All of a sudden, the stakes are higher, the mood has changed and there’s a different feel in the air. Now you’re focused on making Pars and Birdies – which invariably leads to a double bogey on the 10th hole.

You try to stay positive and say “All is not lost; if I could just make a few Pars and a Birdie on the next holes, I’ll be back on track.” So, on the 11th hole you hit a good drive and are 195 yards to the green. This particular green is surrounded by a lot of trouble, yet you think to yourself “I need to make Birdie after that last Double Bogey.”

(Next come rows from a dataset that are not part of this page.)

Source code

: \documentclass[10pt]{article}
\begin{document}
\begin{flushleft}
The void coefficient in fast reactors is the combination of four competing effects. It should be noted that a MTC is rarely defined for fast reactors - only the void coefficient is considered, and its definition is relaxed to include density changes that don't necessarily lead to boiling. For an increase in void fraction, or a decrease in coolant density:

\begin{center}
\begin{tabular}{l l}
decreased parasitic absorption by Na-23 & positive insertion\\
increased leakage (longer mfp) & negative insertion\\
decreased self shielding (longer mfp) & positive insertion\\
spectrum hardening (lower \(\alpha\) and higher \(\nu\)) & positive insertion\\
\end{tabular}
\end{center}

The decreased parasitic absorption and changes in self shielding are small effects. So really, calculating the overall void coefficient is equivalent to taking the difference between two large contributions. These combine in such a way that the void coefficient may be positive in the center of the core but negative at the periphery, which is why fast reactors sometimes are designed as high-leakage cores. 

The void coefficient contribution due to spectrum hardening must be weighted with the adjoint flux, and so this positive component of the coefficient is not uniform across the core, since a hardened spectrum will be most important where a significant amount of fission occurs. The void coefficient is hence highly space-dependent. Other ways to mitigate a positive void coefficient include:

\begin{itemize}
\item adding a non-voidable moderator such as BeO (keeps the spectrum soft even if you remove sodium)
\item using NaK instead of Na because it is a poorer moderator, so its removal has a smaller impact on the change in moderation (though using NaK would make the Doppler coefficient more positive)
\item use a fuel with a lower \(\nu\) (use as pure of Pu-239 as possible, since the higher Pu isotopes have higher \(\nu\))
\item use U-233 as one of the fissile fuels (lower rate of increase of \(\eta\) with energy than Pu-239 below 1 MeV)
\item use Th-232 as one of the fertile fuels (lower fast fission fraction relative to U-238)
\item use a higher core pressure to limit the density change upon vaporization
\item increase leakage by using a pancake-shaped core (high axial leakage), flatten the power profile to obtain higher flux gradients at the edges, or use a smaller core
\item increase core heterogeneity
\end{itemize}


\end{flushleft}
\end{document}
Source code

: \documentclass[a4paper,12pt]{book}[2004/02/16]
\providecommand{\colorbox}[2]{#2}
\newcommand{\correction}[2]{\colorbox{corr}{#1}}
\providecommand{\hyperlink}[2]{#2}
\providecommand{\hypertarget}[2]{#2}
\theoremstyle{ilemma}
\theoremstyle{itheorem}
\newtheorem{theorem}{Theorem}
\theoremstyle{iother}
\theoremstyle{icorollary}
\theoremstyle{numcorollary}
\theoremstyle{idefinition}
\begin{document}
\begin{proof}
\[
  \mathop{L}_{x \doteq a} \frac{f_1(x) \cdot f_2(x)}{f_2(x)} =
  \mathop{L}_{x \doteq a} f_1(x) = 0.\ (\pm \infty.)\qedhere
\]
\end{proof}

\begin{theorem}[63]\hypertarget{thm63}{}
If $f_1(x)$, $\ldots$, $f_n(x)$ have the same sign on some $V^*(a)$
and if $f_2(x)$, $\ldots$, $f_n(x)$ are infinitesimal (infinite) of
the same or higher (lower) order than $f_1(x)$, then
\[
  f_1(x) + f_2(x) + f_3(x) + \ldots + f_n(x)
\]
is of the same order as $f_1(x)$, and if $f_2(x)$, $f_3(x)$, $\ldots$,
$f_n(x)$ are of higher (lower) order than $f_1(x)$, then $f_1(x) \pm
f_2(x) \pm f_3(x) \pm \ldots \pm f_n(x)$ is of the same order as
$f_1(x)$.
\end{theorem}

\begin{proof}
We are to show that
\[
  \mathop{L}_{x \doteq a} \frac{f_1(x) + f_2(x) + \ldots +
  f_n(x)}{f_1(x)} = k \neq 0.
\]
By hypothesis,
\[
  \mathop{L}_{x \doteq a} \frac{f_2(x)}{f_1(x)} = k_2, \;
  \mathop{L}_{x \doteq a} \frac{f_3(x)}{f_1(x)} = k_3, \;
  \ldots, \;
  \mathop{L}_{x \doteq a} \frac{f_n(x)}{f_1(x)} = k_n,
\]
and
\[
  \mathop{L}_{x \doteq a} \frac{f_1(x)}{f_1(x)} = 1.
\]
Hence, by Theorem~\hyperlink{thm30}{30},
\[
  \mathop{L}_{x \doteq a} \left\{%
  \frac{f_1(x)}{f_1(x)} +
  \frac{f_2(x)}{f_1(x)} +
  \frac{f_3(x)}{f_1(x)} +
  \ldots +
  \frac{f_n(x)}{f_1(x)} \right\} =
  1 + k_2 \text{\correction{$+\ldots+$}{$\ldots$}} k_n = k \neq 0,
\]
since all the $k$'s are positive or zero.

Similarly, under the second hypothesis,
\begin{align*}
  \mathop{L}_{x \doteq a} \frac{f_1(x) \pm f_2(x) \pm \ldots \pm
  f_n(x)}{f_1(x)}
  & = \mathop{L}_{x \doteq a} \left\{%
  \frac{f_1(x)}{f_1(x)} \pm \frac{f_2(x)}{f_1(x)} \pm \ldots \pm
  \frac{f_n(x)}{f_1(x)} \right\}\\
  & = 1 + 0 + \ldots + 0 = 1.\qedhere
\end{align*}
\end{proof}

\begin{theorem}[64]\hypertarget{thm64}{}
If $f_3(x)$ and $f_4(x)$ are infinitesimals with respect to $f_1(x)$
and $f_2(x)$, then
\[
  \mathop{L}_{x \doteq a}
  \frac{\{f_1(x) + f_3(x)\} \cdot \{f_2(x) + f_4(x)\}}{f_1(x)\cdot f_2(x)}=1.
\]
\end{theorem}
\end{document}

You do make a good golf swing, yet the shot drifts a little to the right, takes a bad bounce just short of the green and ends up in the right bunker. You then get in the bunker only to find your golf ball has a terrible lie (because someone didn’t rake very well before you and all of a sudden it seems like the whole world is against you shooting your best score). It takes you 2 shots to get out of the sand and you follow that up with 2 putts – Double Bogey.

And all you can think about is how you’ve messed up a good round. Score Addict!

But you try to stay positive and say to yourself: “If I finish really strong and make a Birdie or two I can still have my best round.” So you try really hard to make some Birdies, although all you’re doing is putting pressure on yourself to perform. And I’m sure you can guess what happens from this point. The scorecard looks like this 40 and 55 = 95.  15 shots higher on the back 9 … I wonder why? Score Addict!

This is just one of the many scenarios we could paint for you. If you play golf, I’m sure you’ve personally experienced worse “Blow-ups” than the one described above!

And someone may say “I often have the opposite happen to me. I usually play poorly on the front 9 and play well on the back 9.” Believe it or not, it’s for the same reason. Most of the time Golfers play poorly the first few holes is because they start with very high expectations of shooting their best score. And just like the scenario above – every hole is based on score. As opposed to playing one shot at a time based on your Strengths and Weaknesses – the Score Addict plays golf based on Pars and Birdies.

The Score Addict rarely plays well. Just think about your best 9 holes ever – most Golfers had no idea that they shot their best score. That is until they added up the scorecard or someone else told you your score. On the other hand – everyone knows their score when they’re playing bad.

After the bad front 9 caused by thinking about shooting a good score, the Golfer thinks – “That’s the worst I’ve ever played!” And then goes to the back 9 with no expectations and just plays one shot at a time because score isn’t a factor since they screwed up their round on the front 9.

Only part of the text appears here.